I have started unixadminschool.com ( aka gurkulindia.com) in 2009 as my own personal reference blog, and later sometime i have realized that my leanings might be helpful for other unixadmins if I manage my knowledge-base in more user friendly format. And the result is today's' unixadminschool.com. You can connect me at - https://www.linkedin.com/in/unixadminschool/

19 Responses

  1. Kennedy says:

    Lovely! Very easy to follow instructions and simple explanation. Good job – Keep it up.!

  2. Karthick says:

    mode-0 is Balance-rr or Active-backup? The start of the article mentioned mode-0 as Balance-rr and then throughout the article mode-0 referred as Active-backup configuration.
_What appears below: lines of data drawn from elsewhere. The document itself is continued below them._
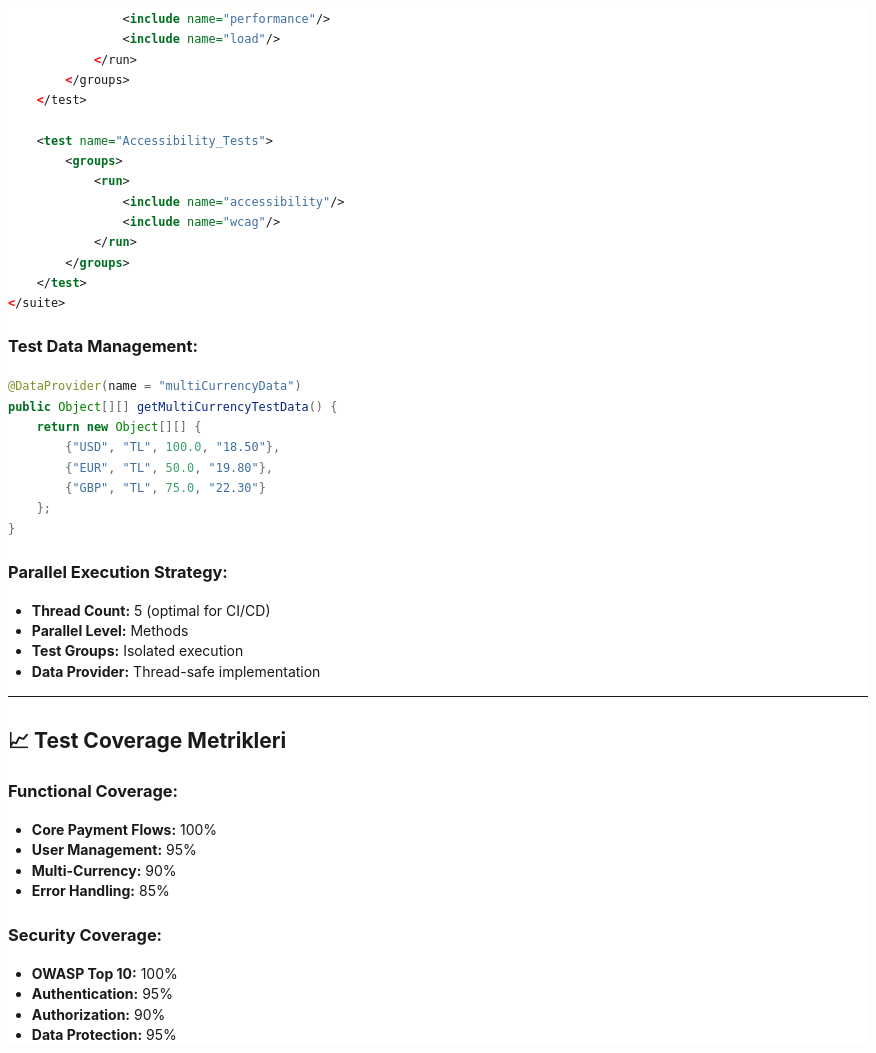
 ```xml
                <include name="performance"/>
                <include name="load"/>
            </run>
        </groups>
    </test>
    
    <test name="Accessibility_Tests">
        <groups>
            <run>
                <include name="accessibility"/>
                <include name="wcag"/>
            </run>
        </groups>
    </test>
</suite>
```

### Test Data Management:
```java
@DataProvider(name = "multiCurrencyData")
public Object[][] getMultiCurrencyTestData() {
    return new Object[][] {
        {"USD", "TL", 100.0, "18.50"},
        {"EUR", "TL", 50.0, "19.80"},
        {"GBP", "TL", 75.0, "22.30"}
    };
}
```

### Parallel Execution Strategy:
- **Thread Count:** 5 (optimal for CI/CD)
- **Parallel Level:** Methods
- **Test Groups:** Isolated execution
- **Data Provider:** Thread-safe implementation

---

## 📈 Test Coverage Metrikleri

### Functional Coverage:
- **Core Payment Flows:** 100%
- **User Management:** 95%
- **Multi-Currency:** 90%
- **Error Handling:** 85%

### Security Coverage:
- **OWASP Top 10:** 100%
- **Authentication:** 95%
- **Authorization:** 90%
- **Data Protection:** 95%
Please clarify.

    • Ramdev Ramdev says:

      Karthik – sorry for the confusion. the mode-0 is balance-rr.
      For both mode-0 and mode-1 , interfaces will be configured as slaves.
      The only difference is, in mode-0 all the interfaces in use in round robin mode to provide load balancing and Fault tolerance. Where a in mode-1 there is one active slave at a time, and only provide the fault tolerance.
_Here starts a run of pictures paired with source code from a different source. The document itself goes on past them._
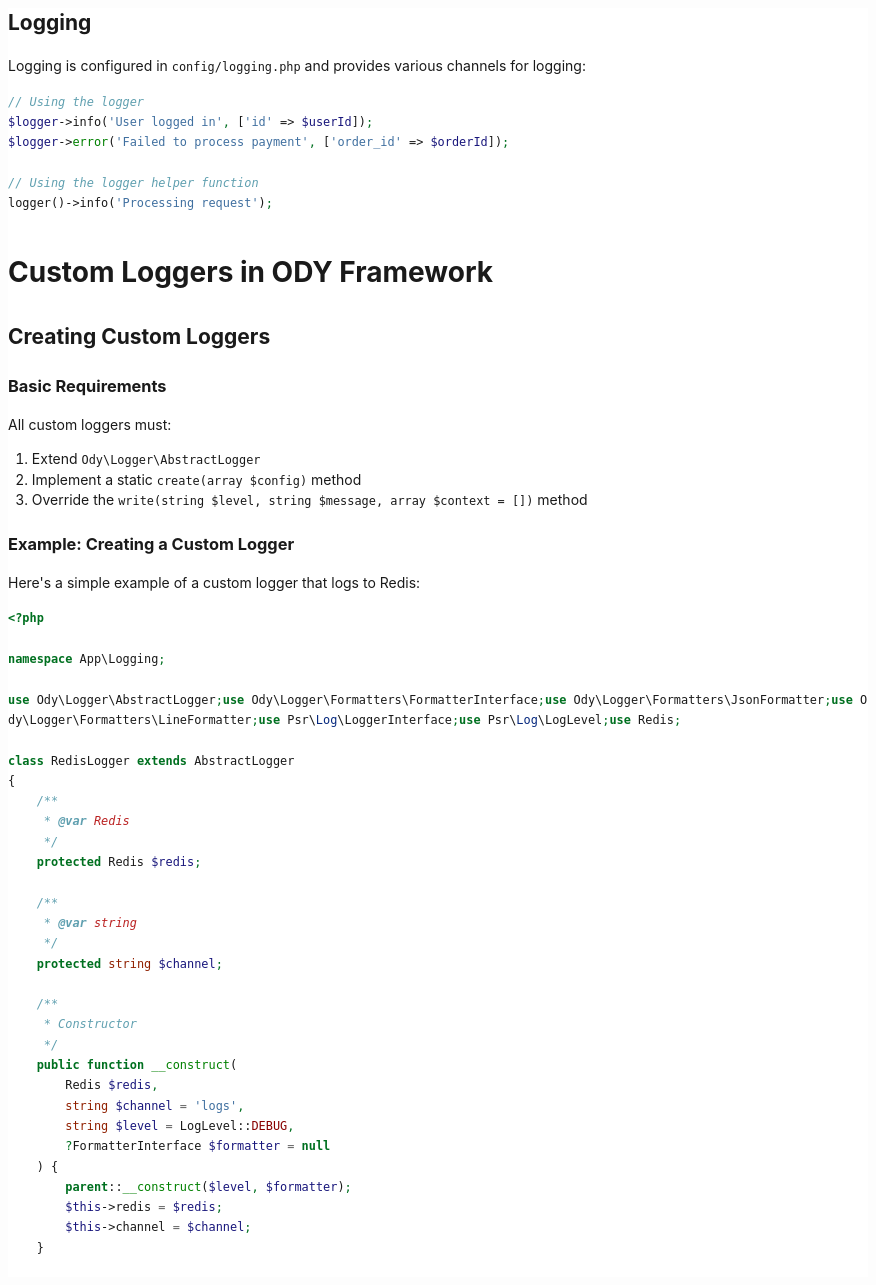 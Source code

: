 ## Logging

Logging is configured in `config/logging.php` and provides various channels for logging:

```php
// Using the logger
$logger->info('User logged in', ['id' => $userId]);
$logger->error('Failed to process payment', ['order_id' => $orderId]);

// Using the logger helper function
logger()->info('Processing request');
```

# Custom Loggers in ODY Framework
## Creating Custom Loggers

### Basic Requirements

All custom loggers must:

1. Extend `Ody\Logger\AbstractLogger`
2. Implement a static `create(array $config)` method
3. Override the `write(string $level, string $message, array $context = [])` method

### Example: Creating a Custom Logger

Here's a simple example of a custom logger that logs to Redis:

```php
<?php

namespace App\Logging;

use Ody\Logger\AbstractLogger;use Ody\Logger\Formatters\FormatterInterface;use Ody\Logger\Formatters\JsonFormatter;use Ody\Logger\Formatters\LineFormatter;use Psr\Log\LoggerInterface;use Psr\Log\LogLevel;use Redis;

class RedisLogger extends AbstractLogger
{
    /**
     * @var Redis
     */
    protected Redis $redis;
    
    /**
     * @var string
     */
    protected string $channel;
    
    /**
     * Constructor
     */
    public function __construct(
        Redis $redis,
        string $channel = 'logs',
        string $level = LogLevel::DEBUG,
        ?FormatterInterface $formatter = null
    ) {
        parent::__construct($level, $formatter);
        $this->redis = $redis;
        $this->channel = $channel;
    }
    
```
  3. vaibhav kanchan says:

    HI Ramdev,

    I have done the below steps.

    [root@cent62 ~]# cat /etc/sysconfig/network-scripts/ifcfg-bond0
    DEVICE=bond0
    IPADDR=192.168.1.124
    NETMASK=255.255.255.0
    NETWORK=192.168.1.0
    USERCTL=no
    BOOTPROTO=none
    ONBOOT=yes
    [root@cent62 ~]# cat /etc/sysconfig/network-scripts/ifcfg-eth0
    DEVICE=eth0
    BOOTPROTO=none
    ONBOOT=yes
    MASTER=bond0
    SLAVE=yes
    USERCTL=no
    [root@cent62 ~]# cat /etc/sysconfig/network-scripts/ifcfg-eth1
    DEVICE=eth1
    BOOTPROTO=none
    ONBOOT=yes
    MASTER=bond0
    SLAVE=yes
    USERCTL=no
    [root@cent62 ~]# cat /etc/modprobe.d/bonding.conf
    alias bond0 bonding
    options bond0 mode=1 miimon=100
    [root@cent62 ~]# cat /proc/net/bonding/bond0
    Ethernet Channel Bonding Driver: v3.6.0 (September 26, 2009)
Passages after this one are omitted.